In recent years, online activists have claimed that there is a war being waged for cyber rights, copyright and privacy laws. Since 2011, the Stop Online Piracy Act (SOPA), the Protect Intellectual Property Act (PIPA), and the Cyber Intelligence Sharing and Protection Act (CISPA) are all high profile US examples of attempts to censor information online. All of these examples were eventually defeated or postponed, and many thought that it was a final blow against privacy violation and censorship online. However, with the release of Trans-Pacific Partnership (TPP) documents, the question of Internet censorship has once again reared its ugly head, leaving many to wonder how the Internet was won, and then lost again.
It is important to preface the argument about TPP’s regulation on the Internet, privacy and censorship by saying that there are some, although a small number, of beneficial concepts behind the laws. Trying to protect the rights of copyright holders to their product is one such example. However, in many cases these regulations are not designed to benefit anyone beside the corporate producer, and as some argue, could dramatically change the way we use the Internet.
Kevin Collier of the Daily Dot summarizes the overall sentiment of the TPP’s Internet policies in the title of his article, “Here’s what the Internet hates about the TPP trade deal.” That is very much the sentiment, hate, when it comes to Corporate copyright claims and Internet ‘policing’ by ISPs. This comes in the form of the forced adoption of stricter copyright laws by all members, despite little public input. Likewise, foreign governments are not able to circumvent what is inevitably an unbalanced legal system,
“Different countries have different standards on a copyright’s expiration date. Canada, say, or Malaysia—both TPP nations—currently have 50-year terms. That means that it’s currently perfectly legal there to share a movie or book or album from 1945-1965. But once Canada adopts the TPP, a person there can be accused of, and sued for, copyright infringement for sharing content of that age—and expect to face the ISDS instead of a real court.” –Kevin Collier
Similarly, Andrew Griffin argues that the TPP deal benefits no one except large corporations and seriously damages innovation online. Given that the copyright system utilized online now in the US is seemingly nonsensical, this type of excessive response could be potentially harmful to business. Griffin states that, online content producers, like YouTube or Facebook will be required to remove content if they receive any complaints. This is the current system in the US, where even one complaint results in the removal of the content. Griffin is concerned that this could have disastrous consequences for small business, they’ll be required to have the “resources to respond to every complaint.”
TPPinfo.org argues a similar track to Griffin, “Excessive copyright rights and enforcement adversely affect that ability of creators to create content, the ability of technology companies to make innovative products, and that ability of users to use content in new ways.” The question then becomes, who does this type of regulation benefit, content creators, or big corporations who can push their agenda?
In addition, this apparently broken system of copyright claim can allow for countries and corporations to sue individuals and ISPs, thereby creating a system where the ISP is in charge of policing a user’s Internet use.
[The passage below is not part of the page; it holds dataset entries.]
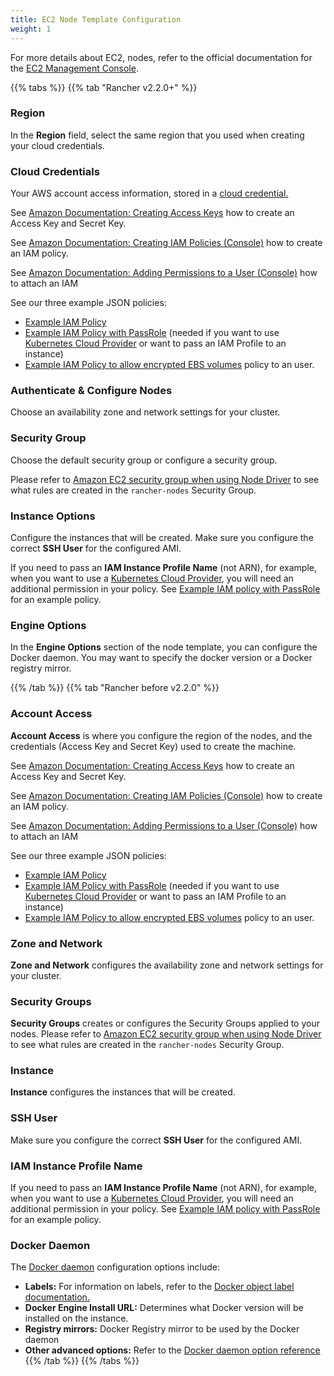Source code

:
 ```yaml
---
title: EC2 Node Template Configuration
weight: 1
---
```


For more details about EC2, nodes, refer to the official documentation for the [EC2 Management Console](https://aws.amazon.com/ec2). 

{{% tabs %}}
{{% tab "Rancher v2.2.0+" %}}

### Region

In the **Region** field, select the same region that you used when creating your cloud credentials.

### Cloud Credentials

Your AWS account access information, stored in a [cloud credential.]({{<baseurl>}}/rancher/v2.x/en/user-settings/cloud-credentials/) 

See [Amazon Documentation: Creating Access Keys](https://docs.aws.amazon.com/IAM/latest/UserGuide/id_credentials_access-keys.html#Using_CreateAccessKey) how to create an Access Key and Secret Key.

See [Amazon Documentation: Creating IAM Policies (Console)](https://docs.aws.amazon.com/IAM/latest/UserGuide/access_policies_create.html#access_policies_create-start) how to create an IAM policy.

See [Amazon Documentation: Adding Permissions to a User (Console)](https://docs.aws.amazon.com/IAM/latest/UserGuide/id_users_change-permissions.html#users_change_permissions-add-console) how to attach an IAM 

See our three example JSON policies:

- [Example IAM Policy]({{<baseurl>}}/rancher/v2.x/en/cluster-provisioning/rke-clusters/node-pools/ec2/#example-iam-policy)
- [Example IAM Policy with PassRole]({{<baseurl>}}/rancher/v2.x/en/cluster-provisioning/rke-clusters/node-pools/ec2/#example-iam-policy-with-passrole) (needed if you want to use [Kubernetes Cloud Provider]({{<baseurl>}}/rancher/v2.x/en/cluster-provisioning/rke-clusters/options/cloud-providers) or want to pass an IAM Profile to an instance)
- [Example IAM Policy to allow encrypted EBS volumes]({{<baseurl>}}/rancher/v2.x/en/cluster-provisioning/rke-clusters/node-pools/ec2/#example-iam-policy-to-allow-encrypted-ebs-volumes) policy to an user.

### Authenticate & Configure Nodes

Choose an availability zone and network settings for your cluster. 

### Security Group

Choose the default security group or configure a security group.

Please refer to [Amazon EC2 security group when using Node Driver]({{<baseurl>}}/rancher/v2.x/en/installation/requirements/ports/#rancher-aws-ec2-security-group) to see what rules are created in the `rancher-nodes` Security Group.

### Instance Options

Configure the instances that will be created. Make sure you configure the correct **SSH User** for the configured AMI.

If you need to pass an **IAM Instance Profile Name** (not ARN), for example, when you want to use a [Kubernetes Cloud Provider]({{<baseurl>}}/rancher/v2.x/en/cluster-provisioning/rke-clusters/options/cloud-providers), you will need an additional permission in your policy. See [Example IAM policy with PassRole](#example-iam-policy-with-passrole) for an example policy.

### Engine Options

In the **Engine Options** section of the node template, you can configure the Docker daemon. You may want to specify the docker version or a Docker registry mirror.

{{% /tab %}}
{{% tab "Rancher before v2.2.0" %}}

### Account Access

**Account Access** is where you configure the region of the nodes, and the credentials (Access Key and Secret Key) used to create the machine.

See [Amazon Documentation: Creating Access Keys](https://docs.aws.amazon.com/IAM/latest/UserGuide/id_credentials_access-keys.html#Using_CreateAccessKey) how to create an Access Key and Secret Key.

See [Amazon Documentation: Creating IAM Policies (Console)](https://docs.aws.amazon.com/IAM/latest/UserGuide/access_policies_create.html#access_policies_create-start) how to create an IAM policy.

See [Amazon Documentation: Adding Permissions to a User (Console)](https://docs.aws.amazon.com/IAM/latest/UserGuide/id_users_change-permissions.html#users_change_permissions-add-console) how to attach an IAM 

See our three example JSON policies:

- [Example IAM Policy]({{<baseurl>}}/rancher/v2.x/en/cluster-provisioning/rke-clusters/node-pools/ec2/#example-iam-policy)
- [Example IAM Policy with PassRole]({{<baseurl>}}/rancher/v2.x/en/cluster-provisioning/rke-clusters/node-pools/ec2/#example-iam-policy-with-passrole) (needed if you want to use [Kubernetes Cloud Provider]({{<baseurl>}}/rancher/v2.x/en/cluster-provisioning/rke-clusters/options/cloud-providers) or want to pass an IAM Profile to an instance)
- [Example IAM Policy to allow encrypted EBS volumes]({{<baseurl>}}/rancher/v2.x/en/cluster-provisioning/rke-clusters/node-pools/ec2/#example-iam-policy-to-allow-encrypted-ebs-volumes) policy to an user.

### Zone and Network

**Zone and Network** configures the availability zone and network settings for your cluster.

### Security Groups
	
**Security Groups** creates or configures the Security Groups applied to your nodes. Please refer to [Amazon EC2 security group when using Node Driver]({{<baseurl>}}/rancher/v2.x/en/installation/requirements/ports/#rancher-aws-ec2-security-group) to see what rules are created in the `rancher-nodes` Security Group.

### Instance

**Instance** configures the instances that will be created.

### SSH User

Make sure you configure the correct **SSH User** for the configured AMI.

### IAM Instance Profile Name

If you need to pass an **IAM Instance Profile Name** (not ARN), for example, when you want to use a [Kubernetes Cloud Provider]({{<baseurl>}}/rancher/v2.x/en/cluster-provisioning/rke-clusters/options/cloud-providers), you will need an additional permission in your policy. See [Example IAM policy with PassRole](#example-iam-policy-with-passrole) for an example policy.

### Docker Daemon

The [Docker daemon](https://docs.docker.com/engine/docker-overview/#the-docker-daemon) configuration options include:

- **Labels:** For information on labels, refer to the [Docker object label documentation.](https://docs.docker.com/config/labels-custom-metadata/)
- **Docker Engine Install URL:** Determines what Docker version will be installed on the instance.
- **Registry mirrors:** Docker Registry mirror to be used by the Docker daemon
- **Other advanced options:** Refer to the [Docker daemon option reference](https://docs.docker.com/engine/reference/commandline/dockerd/)
{{% /tab %}}
{{% /tabs %}}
This would mean that ISPs could target your information, or as Deirdre Fulton discusses this in her article, if challenged with a copyright request, ISPs would be in charge of policing the internet. Not to mention ISPs would be permitted to take down content and remove users access to the internet entirely. In the current system, false accusations of piracy or copyright infringement are not unlikely, and major copyright holding corporations have had few reservations about suing regular users for millions of dollars.
While there is a still a lot to be examined with the copyright elements of the TPP trade deal, many believe that it is “likely to export some of the worst features of U.S. copyright law to Pacific Rim countries.” What is likely is that outspoken critics and proponents of Internet freedoms will continue to oppose the strict rules the TPP institutes into cyberspace.
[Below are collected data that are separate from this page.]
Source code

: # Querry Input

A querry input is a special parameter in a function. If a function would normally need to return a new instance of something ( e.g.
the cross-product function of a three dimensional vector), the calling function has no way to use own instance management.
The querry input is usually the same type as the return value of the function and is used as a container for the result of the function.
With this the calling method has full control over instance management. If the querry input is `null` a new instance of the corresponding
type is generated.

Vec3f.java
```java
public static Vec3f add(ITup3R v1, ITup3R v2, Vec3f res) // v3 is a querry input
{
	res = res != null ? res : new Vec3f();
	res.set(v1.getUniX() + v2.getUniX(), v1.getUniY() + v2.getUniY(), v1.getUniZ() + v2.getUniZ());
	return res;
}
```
Stewart Baker wrote an op-ed piece about cyber security and the TPP for the Washington Post. In it he describes how the US wants to institute these regulations because they benefit from being one of the largest producers of software. At the same time, there are new regulations on criminalizing file-sharing, whistleblowing and breaking digital locks even for legitimate purposes, all of which have significantly beneficial purposes. Baker argues that while in the present this deal is good for the US, in the future, the US could lose its advantage in the software sector and leave itself vulnerable to the inability to check and secure software. “I doubt US security agencies are comfortable letting Vietnam write apps that end up on the phones of their employees without the ability to inspect the source. In short, this is a tough policy call that is likely to look quite different in five years than it does today.”
It seems that Collier’s article purposively and accurately reflects the sentiments of the Internet community’s thoughts on TPP. The question has seemingly become more, why does the Internet not hate the TPP trade deal?